First we had that pesky O.J. Simpson glove. Then came Monica Lewinsky’s blue dress.

Pinal County Deputy Purrol's bloody T-shirt/submitted photo

Now we have Pinal County Sheriff Deputy Louie Puroll’s bloody T-shirt.

Puroll’s bullet-holed shirt is officially being turned over to the Arizona Department of Public Safety – and his shooting case being re-opened – in the wake of reports that question the veracity of Puroll’s account of what happened out in the desert April 30, according to a news release from the sheriff’s office.

To recap, 53-year-old Puroll, a 15-year-veteran with the sheriff’s office, was wounded on his left side while out tracking drug smugglers near Antelope Peak.

“He was ambushed and shot,” says a May 9 letter from Sheriff Paul Babeu, with the shooting resulting in a multi-agency sweep. “There were over 100 illegals apprehended within our security perimeter in the remote desert area south of I-8 and west of Casa Grande, just within 24 hours we were there.”

Two medical examiners, one from New York and the other out of Michigan, told the Arizona Republic there is no way Puroll was shot from afar.

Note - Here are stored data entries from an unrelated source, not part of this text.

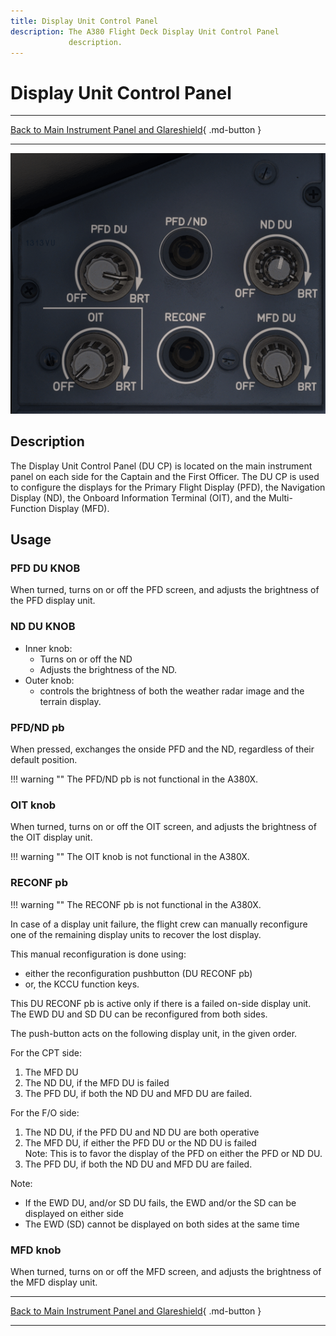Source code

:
 ```yaml
---
title: Display Unit Control Panel
description: The A380 Flight Deck Display Unit Control Panel 
             description.
---
```


# Display Unit Control Panel

---

[Back to Main Instrument Panel and Glareshield](../overviews/main-glare.md){ .md-button }

---

![img.png](../../../assets/a380x-briefing/flight-deck/main/efis-reconfig.png)

## Description

The Display Unit Control Panel (DU CP) is located on the main instrument panel on each side for the Captain and the 
First Officer. The DU CP is used to configure the displays for the Primary Flight Display (PFD), the Navigation Display 
(ND), the Onboard Information Terminal (OIT), and the Multi-Function Display (MFD).

## Usage

### PFD DU KNOB
When turned, turns on or off the PFD screen, and adjusts the brightness of
the PFD display unit.

### ND DU KNOB

- Inner knob: 
    - Turns on or off the ND
    - Adjusts the brightness of the ND.
- Outer knob:
    - controls the brightness of both the weather radar image and the terrain display.

### PFD/ND pb

When pressed, exchanges the onside PFD and the ND, regardless of their default position.

!!! warning ""
    The PFD/ND pb is not functional in the A380X.

### OIT knob

When turned, turns on or off the OIT screen, and adjusts the brightness of the OIT display unit.

!!! warning ""
    The OIT knob is not functional in the A380X.

### RECONF pb

!!! warning ""
    The RECONF pb is not functional in the A380X.

In case of a display unit failure, the flight crew can manually reconfigure one of the remaining display units to 
recover the lost display.

This manual reconfiguration is done using:

- either the reconfiguration pushbutton (DU RECONF pb)
- or, the KCCU function keys.

This DU RECONF pb is active only if there is a failed on-side display unit. The EWD DU and SD DU can be reconfigured 
from both sides.

The push-button acts on the following display unit, in the given order.

For the CPT side:

1. The MFD DU
2. The ND DU, if the MFD DU is failed
3. The PFD DU, if both the ND DU and MFD DU are failed.

For the F/O side:

1. The ND DU, if the PFD DU and ND DU are both operative
2. The MFD DU, if either the PFD DU or the ND DU is failed<br/>
   Note: This is to favor the display of the PFD on either the PFD or ND DU.
3. The PFD DU, if both the ND DU and MFD DU are failed.<br/>

Note:

- If the EWD DU, and/or SD DU fails, the EWD and/or the SD can be displayed on either side
- The EWD (SD) cannot be displayed on both sides at the same time

### MFD knob

When turned, turns on or off the MFD screen, and adjusts the brightness of the MFD display unit.

---

[Back to Main Instrument Panel and Glareshield](../overviews/main-glare.md){ .md-button }

---
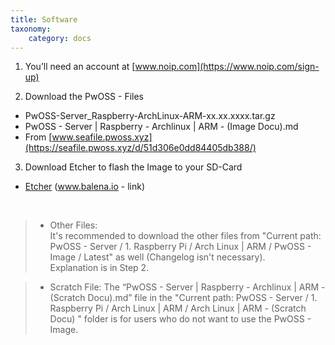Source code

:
 ```yaml
---
title: Software
taxonomy:
    category: docs
---
```


1. You’ll need an account at [www.noip.com](https://www.noip.com/sign-up)

2. Download the PwOSS - Files
  - PwOSS-Server_Raspberry-ArchLinux-ARM-xx.xx.xxxx.tar.gz
  - PwOSS - Server | Raspberry - Archlinux | ARM - (Image Docu).md
  - From [www.seafile.pwoss.xyz](https://seafile.pwoss.xyz/d/51d306e0dd84405db388/)

3. Download Etcher to flash the Image to your SD-Card
  - [Etcher](https://www.balena.io/etcher/) (www.balena.io - link)

&nbsp;

> - Other Files:  
> It's recommended to download the other files from "Current path: PwOSS - Server / 1. Raspberry Pi / Arch Linux | ARM / PwOSS - Image / Latest" as well (Changelog isn't necessary).  
> Explanation is in Step 2.  

> - Scratch File:
The “PwOSS - Server | Raspberry - Archlinux | ARM - (Scratch Docu).md” file in the "Current path: PwOSS - Server / 1. Raspberry Pi / Arch Linux | ARM / Arch Linux | ARM - (Scratch Docu) " folder is for users who do not want to use the PwOSS - Image.
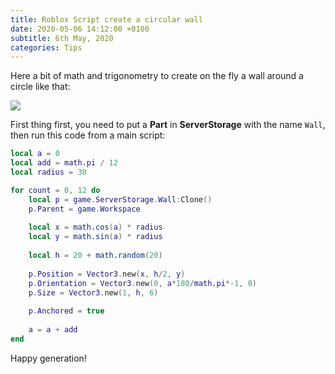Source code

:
 ```yaml
---
title: Roblox Script create a circular wall
date: 2020-05-06 14:12:00 +0100
subtitle: 6th May, 2020
categories: Tips
---
```


Here a bit of math and trigonometry to create on the fly a wall around a circle like that:

![](/assets/log/n734_screen-shot-2020-05-06-at-18.08.20.png)

First thing first, you need to put a **Part** in **ServerStorage** with the name `Wall`, then run this code from a main script:

```lua
local a = 0
local add = math.pi / 12
local radius = 30

for count = 0, 12 do
	local p = game.ServerStorage.Wall:Clone()
	p.Parent = game.Workspace
	
	local x = math.cos(a) * radius
	local y = math.sin(a) * radius
	
	local h = 20 + math.random(20)
	
	p.Position = Vector3.new(x, h/2, y)
	p.Orientation = Vector3.new(0, a*180/math.pi*-1, 0)
	p.Size = Vector3.new(1, h, 6)
	
	p.Anchored = true
	
	a = a + add
end
```

Happy generation!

He had to be “within inches” of the weapon, not 25 yards away, claims Dr. Michael Baden, co-director of the New York State Police Medicolegal Investigation Unit and former chief medical examiner for New York City.

“This was fired at contact range . . . with the muzzle of the gun lying against the skin,” the Republic quotes Dr. Werner Spitz, co-author of the textbook “Medicolegal Investigation of Death” and the retired chief medical examiner of Detroit’s Wayne County.

Close-up of Pinal County Deputy Purrol's wound on his back/submitted photo

Neither doctor treated Puroll and both made conclusions based on photos of the wound.

“If in fact a rifle was fired at Deputy Puroll within a couple of inches as Dr. Baden and Dr. Spitz have concluded,” a release from Babeu’s office says, “burn marks and residue will be present on the shirt.”

Other “law-enforcement experts” question why Puroll was patrolling alone and how smugglers got away with large loads of marijuana if so many searchers were on the scene, the Republic story adds.

The case had already been closed. Both the Pinal County Sheriff’s Office and the Arizona Department of Public Safety had concluded their criminal investigation and confirmed Puroll’s account of what transpired. But now the sheriff’s office is re-opening it for further investigation.

Egads – was the shooting staged only to get some attention? Is all this mumbo jumbo about dangers in the desert, like rampantly running armed drug smugglers, really just a myth?

Hopefully the shirt will help with the answers – provided, of course, it fits better than some bloody gloves.